Assigned task ▸ Please print the data that follows, keeping every line exact.

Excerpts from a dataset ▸
....................
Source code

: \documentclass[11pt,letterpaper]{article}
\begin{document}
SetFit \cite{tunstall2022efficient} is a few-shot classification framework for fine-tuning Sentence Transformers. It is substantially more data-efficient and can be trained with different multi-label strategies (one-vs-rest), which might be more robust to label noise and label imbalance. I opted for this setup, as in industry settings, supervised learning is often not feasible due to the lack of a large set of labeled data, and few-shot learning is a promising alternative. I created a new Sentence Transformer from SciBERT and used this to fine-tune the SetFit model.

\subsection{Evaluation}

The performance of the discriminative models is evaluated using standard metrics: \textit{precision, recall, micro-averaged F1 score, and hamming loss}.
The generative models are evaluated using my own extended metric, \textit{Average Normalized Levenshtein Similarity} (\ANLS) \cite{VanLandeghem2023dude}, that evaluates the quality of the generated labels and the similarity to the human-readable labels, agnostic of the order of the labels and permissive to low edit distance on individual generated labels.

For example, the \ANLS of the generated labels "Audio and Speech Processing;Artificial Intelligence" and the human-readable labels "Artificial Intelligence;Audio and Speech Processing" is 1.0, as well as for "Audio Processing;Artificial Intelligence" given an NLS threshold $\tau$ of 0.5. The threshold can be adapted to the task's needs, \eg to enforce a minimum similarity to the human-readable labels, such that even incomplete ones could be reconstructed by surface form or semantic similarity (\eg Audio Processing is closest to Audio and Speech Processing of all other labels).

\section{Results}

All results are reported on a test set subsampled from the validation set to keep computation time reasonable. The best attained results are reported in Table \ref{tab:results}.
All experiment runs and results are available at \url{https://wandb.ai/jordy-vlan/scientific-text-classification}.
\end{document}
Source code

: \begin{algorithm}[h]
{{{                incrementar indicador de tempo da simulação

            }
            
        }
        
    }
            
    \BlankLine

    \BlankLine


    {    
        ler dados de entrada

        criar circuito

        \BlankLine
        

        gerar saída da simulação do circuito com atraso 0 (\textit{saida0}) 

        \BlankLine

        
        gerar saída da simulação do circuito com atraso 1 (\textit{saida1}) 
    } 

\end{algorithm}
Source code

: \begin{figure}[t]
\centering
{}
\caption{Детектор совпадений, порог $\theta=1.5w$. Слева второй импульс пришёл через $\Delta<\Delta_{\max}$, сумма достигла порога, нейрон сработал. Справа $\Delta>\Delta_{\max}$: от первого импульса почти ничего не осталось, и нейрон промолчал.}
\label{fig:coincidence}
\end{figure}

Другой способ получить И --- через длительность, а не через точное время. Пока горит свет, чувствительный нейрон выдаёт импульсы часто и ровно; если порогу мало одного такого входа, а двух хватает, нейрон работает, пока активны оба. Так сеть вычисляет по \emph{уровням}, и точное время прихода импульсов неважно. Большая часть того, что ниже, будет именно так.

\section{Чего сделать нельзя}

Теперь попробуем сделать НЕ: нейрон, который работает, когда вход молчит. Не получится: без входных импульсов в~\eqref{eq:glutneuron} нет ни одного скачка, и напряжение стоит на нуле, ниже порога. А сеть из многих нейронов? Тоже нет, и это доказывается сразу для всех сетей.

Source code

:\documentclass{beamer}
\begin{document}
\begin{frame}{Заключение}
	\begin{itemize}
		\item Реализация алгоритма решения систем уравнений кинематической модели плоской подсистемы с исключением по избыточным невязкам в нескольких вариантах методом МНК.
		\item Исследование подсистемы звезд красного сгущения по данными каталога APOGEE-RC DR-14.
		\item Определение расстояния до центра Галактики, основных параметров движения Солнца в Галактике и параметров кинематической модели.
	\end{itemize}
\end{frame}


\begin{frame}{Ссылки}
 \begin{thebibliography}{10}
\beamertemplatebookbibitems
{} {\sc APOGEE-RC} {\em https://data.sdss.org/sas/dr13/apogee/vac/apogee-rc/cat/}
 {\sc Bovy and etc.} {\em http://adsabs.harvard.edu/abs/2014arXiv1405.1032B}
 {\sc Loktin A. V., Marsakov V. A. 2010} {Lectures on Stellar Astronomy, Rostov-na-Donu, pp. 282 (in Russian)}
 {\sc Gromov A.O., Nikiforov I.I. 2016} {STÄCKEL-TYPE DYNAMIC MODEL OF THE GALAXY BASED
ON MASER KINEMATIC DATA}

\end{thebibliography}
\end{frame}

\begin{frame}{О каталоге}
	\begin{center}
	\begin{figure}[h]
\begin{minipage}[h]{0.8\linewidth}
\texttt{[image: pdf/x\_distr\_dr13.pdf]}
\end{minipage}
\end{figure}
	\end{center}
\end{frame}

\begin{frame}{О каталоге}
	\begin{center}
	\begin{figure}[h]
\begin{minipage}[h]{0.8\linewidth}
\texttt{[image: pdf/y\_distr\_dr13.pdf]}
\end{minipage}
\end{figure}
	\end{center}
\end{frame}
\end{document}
....................
Expected answer ▸
Source code

: \documentclass[11pt,letterpaper]{article}
\begin{document}
SetFit \cite{tunstall2022efficient} is a few-shot classification framework for fine-tuning Sentence Transformers. It is substantially more data-efficient and can be trained with different multi-label strategies (one-vs-rest), which might be more robust to label noise and label imbalance. I opted for this setup, as in industry settings, supervised learning is often not feasible due to the lack of a large set of labeled data, and few-shot learning is a promising alternative. I created a new Sentence Transformer from SciBERT and used this to fine-tune the SetFit model.

\subsection{Evaluation}

The performance of the discriminative models is evaluated using standard metrics: \textit{precision, recall, micro-averaged F1 score, and hamming loss}.
The generative models are evaluated using my own extended metric, \textit{Average Normalized Levenshtein Similarity} (\ANLS) \cite{VanLandeghem2023dude}, that evaluates the quality of the generated labels and the similarity to the human-readable labels, agnostic of the order of the labels and permissive to low edit distance on individual generated labels.

For example, the \ANLS of the generated labels "Audio and Speech Processing;Artificial Intelligence" and the human-readable labels "Artificial Intelligence;Audio and Speech Processing" is 1.0, as well as for "Audio Processing;Artificial Intelligence" given an NLS threshold $\tau$ of 0.5. The threshold can be adapted to the task's needs, \eg to enforce a minimum similarity to the human-readable labels, such that even incomplete ones could be reconstructed by surface form or semantic similarity (\eg Audio Processing is closest to Audio and Speech Processing of all other labels).

\section{Results}

All results are reported on a test set subsampled from the validation set to keep computation time reasonable. The best attained results are reported in Table \ref{tab:results}.
All experiment runs and results are available at \url{https://wandb.ai/jordy-vlan/scientific-text-classification}.
\end{document}
Source code

: \begin{algorithm}[h]
{{{                incrementar indicador de tempo da simulação

            }
            
        }
        
    }
            
    \BlankLine

    \BlankLine


    {    
        ler dados de entrada

        criar circuito

        \BlankLine
        

        gerar saída da simulação do circuito com atraso 0 (\textit{saida0}) 

        \BlankLine

        
        gerar saída da simulação do circuito com atraso 1 (\textit{saida1}) 
    } 

\end{algorithm}
Source code

: \begin{figure}[t]
\centering
{}
\caption{Детектор совпадений, порог $\theta=1.5w$. Слева второй импульс пришёл через $\Delta<\Delta_{\max}$, сумма достигла порога, нейрон сработал. Справа $\Delta>\Delta_{\max}$: от первого импульса почти ничего не осталось, и нейрон промолчал.}
\label{fig:coincidence}
\end{figure}

Другой способ получить И --- через длительность, а не через точное время. Пока горит свет, чувствительный нейрон выдаёт импульсы часто и ровно; если порогу мало одного такого входа, а двух хватает, нейрон работает, пока активны оба. Так сеть вычисляет по \emph{уровням}, и точное время прихода импульсов неважно. Большая часть того, что ниже, будет именно так.

\section{Чего сделать нельзя}

Теперь попробуем сделать НЕ: нейрон, который работает, когда вход молчит. Не получится: без входных импульсов в~\eqref{eq:glutneuron} нет ни одного скачка, и напряжение стоит на нуле, ниже порога. А сеть из многих нейронов? Тоже нет, и это доказывается сразу для всех сетей.

Source code

:\documentclass{beamer}
\begin{document}
\begin{frame}{Заключение}
	\begin{itemize}
		\item Реализация алгоритма решения систем уравнений кинематической модели плоской подсистемы с исключением по избыточным невязкам в нескольких вариантах методом МНК.
		\item Исследование подсистемы звезд красного сгущения по данными каталога APOGEE-RC DR-14.
		\item Определение расстояния до центра Галактики, основных параметров движения Солнца в Галактике и параметров кинематической модели.
	\end{itemize}
\end{frame}


\begin{frame}{Ссылки}
 \begin{thebibliography}{10}
\beamertemplatebookbibitems
{} {\sc APOGEE-RC} {\em https://data.sdss.org/sas/dr13/apogee/vac/apogee-rc/cat/}
 {\sc Bovy and etc.} {\em http://adsabs.harvard.edu/abs/2014arXiv1405.1032B}
 {\sc Loktin A. V., Marsakov V. A. 2010} {Lectures on Stellar Astronomy, Rostov-na-Donu, pp. 282 (in Russian)}
 {\sc Gromov A.O., Nikiforov I.I. 2016} {STÄCKEL-TYPE DYNAMIC MODEL OF THE GALAXY BASED
ON MASER KINEMATIC DATA}

\end{thebibliography}
\end{frame}

\begin{frame}{О каталоге}
	\begin{center}
	\begin{figure}[h]
\begin{minipage}[h]{0.8\linewidth}
\texttt{[image: pdf/x\_distr\_dr13.pdf]}
\end{minipage}
\end{figure}
	\end{center}
\end{frame}

\begin{frame}{О каталоге}
	\begin{center}
	\begin{figure}[h]
\begin{minipage}[h]{0.8\linewidth}
\texttt{[image: pdf/y\_distr\_dr13.pdf]}
\end{minipage}
\end{figure}
	\end{center}
\end{frame}
\end{document}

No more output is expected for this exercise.